The heat came with lessons.
My grandmother’s voice was a soft thunder,
rolling low through kitchen tile and warm cookies.
She said:
“Keep your mouth closed.
Don’t flail.
Don’t want too much.”
And so I didn’t.
I learned to stand on the edges—
concrete pool lips, school hallways,
ankles slick with a hope I didn’t yet have the words for,
watching kids cannonball into sunlight
like freedom was an inheritance
and the water never bit back.
I kept my toes curled,
counting the ways a girl could disappear.
How a name could be too heavy.
How laughter could echo like a dare.
How swimming looked like magic
but might be memory—
and memory could drown you
before you took your first real breath.
II. Sinking Lessons
The first time I slipped,
it wasn’t a pool.
It was a hallway echo.
A teacher who asked the question, then didn’t call my name.

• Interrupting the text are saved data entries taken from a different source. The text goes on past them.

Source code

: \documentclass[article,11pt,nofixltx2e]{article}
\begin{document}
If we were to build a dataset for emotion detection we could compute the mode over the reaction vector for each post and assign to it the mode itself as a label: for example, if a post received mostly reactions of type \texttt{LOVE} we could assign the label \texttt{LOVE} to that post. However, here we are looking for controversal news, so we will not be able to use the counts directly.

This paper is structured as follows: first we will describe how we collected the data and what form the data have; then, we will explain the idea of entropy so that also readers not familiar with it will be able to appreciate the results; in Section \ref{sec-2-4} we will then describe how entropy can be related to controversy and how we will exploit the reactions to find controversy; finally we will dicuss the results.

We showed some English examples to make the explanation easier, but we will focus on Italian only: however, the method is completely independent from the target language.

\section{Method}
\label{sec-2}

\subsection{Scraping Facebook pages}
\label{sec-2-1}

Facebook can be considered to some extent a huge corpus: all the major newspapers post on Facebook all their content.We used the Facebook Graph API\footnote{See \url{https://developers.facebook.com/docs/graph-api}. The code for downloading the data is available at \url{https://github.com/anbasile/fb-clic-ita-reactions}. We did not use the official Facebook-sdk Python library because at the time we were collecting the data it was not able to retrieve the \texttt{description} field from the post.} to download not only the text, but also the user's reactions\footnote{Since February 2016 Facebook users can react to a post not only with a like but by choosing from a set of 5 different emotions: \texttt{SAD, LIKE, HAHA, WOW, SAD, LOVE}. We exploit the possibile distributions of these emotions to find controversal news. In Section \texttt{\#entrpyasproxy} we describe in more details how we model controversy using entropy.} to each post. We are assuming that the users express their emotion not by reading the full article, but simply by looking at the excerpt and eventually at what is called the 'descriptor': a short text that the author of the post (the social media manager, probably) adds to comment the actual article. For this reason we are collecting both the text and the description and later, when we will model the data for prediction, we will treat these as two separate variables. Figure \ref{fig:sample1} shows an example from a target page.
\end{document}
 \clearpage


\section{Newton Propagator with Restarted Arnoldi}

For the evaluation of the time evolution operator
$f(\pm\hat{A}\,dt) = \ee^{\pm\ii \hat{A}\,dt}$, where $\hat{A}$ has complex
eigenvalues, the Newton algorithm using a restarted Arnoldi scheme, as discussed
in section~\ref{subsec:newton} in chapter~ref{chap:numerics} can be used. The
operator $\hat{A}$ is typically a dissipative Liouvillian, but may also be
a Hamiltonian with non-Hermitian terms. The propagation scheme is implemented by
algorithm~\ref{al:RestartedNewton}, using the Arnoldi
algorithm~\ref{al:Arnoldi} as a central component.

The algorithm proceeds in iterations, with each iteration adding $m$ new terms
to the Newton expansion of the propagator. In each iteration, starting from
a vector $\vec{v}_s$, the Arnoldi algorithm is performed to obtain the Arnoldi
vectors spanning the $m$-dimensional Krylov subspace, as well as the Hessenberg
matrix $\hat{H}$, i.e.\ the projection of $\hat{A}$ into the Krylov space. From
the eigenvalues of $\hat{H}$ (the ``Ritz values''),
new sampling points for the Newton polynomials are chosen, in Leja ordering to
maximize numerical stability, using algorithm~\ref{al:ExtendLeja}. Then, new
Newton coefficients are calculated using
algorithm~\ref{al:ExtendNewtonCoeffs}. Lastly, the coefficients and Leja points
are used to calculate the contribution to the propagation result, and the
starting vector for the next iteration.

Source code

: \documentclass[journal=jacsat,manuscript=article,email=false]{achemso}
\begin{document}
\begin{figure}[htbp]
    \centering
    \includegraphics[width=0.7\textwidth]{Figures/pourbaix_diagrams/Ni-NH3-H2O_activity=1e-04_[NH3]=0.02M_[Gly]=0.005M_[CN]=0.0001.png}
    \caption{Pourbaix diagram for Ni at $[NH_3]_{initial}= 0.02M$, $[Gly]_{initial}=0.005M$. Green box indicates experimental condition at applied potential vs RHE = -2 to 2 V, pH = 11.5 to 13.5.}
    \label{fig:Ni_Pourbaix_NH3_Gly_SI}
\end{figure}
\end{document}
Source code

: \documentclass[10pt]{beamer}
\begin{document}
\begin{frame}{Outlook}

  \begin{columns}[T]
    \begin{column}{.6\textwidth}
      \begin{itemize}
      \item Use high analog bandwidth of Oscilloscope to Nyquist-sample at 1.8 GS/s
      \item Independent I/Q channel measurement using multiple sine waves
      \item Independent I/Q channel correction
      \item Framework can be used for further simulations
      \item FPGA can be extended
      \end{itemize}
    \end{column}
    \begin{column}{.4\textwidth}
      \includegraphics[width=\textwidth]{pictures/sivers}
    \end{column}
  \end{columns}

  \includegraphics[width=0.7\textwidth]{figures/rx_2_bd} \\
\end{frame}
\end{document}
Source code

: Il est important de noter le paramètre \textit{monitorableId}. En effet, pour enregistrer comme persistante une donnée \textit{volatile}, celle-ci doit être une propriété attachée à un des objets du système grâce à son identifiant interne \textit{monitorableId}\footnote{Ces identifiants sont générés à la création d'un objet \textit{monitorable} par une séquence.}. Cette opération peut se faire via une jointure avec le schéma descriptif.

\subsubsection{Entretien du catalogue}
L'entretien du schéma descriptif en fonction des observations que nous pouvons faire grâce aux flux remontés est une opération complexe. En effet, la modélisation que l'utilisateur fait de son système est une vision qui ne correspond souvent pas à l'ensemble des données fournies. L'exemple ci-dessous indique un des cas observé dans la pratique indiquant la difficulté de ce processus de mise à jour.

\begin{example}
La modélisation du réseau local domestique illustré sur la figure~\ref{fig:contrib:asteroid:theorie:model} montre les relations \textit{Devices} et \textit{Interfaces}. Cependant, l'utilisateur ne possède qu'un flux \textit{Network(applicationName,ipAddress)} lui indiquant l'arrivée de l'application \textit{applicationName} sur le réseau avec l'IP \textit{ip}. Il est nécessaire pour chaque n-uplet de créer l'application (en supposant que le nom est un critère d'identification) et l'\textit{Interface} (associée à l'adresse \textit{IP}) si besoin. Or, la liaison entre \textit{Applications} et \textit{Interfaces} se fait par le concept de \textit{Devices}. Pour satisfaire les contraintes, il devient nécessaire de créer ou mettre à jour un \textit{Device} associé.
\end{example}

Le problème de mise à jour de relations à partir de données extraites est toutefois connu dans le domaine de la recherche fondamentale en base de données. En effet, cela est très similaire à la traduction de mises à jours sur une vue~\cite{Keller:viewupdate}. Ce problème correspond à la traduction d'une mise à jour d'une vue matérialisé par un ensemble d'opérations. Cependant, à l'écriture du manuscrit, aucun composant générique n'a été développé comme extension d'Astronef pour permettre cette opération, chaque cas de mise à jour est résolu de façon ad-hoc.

A friend’s sharp smile that sliced me out of the group text.
It was a Tuesday.
It was always a Tuesday.
The kind where silence becomes soup,
thick and hard to swallow,
and you hold your breath in the cafeteria
because someone’s joke sits too close to your skin.
I learned to sink in plain sight.
No splash.
Just stillness.
I made myself small.
Smaller than a whisper.
I became so quiet,
even my shadow forgot to follow.
They called it composure.
They called it maturity.
But really,
I was learning the choreography of disappearing.
I was dancing at the bottom of myself,
feet never touching the floor,
lungs filled with all the things I couldn’t say.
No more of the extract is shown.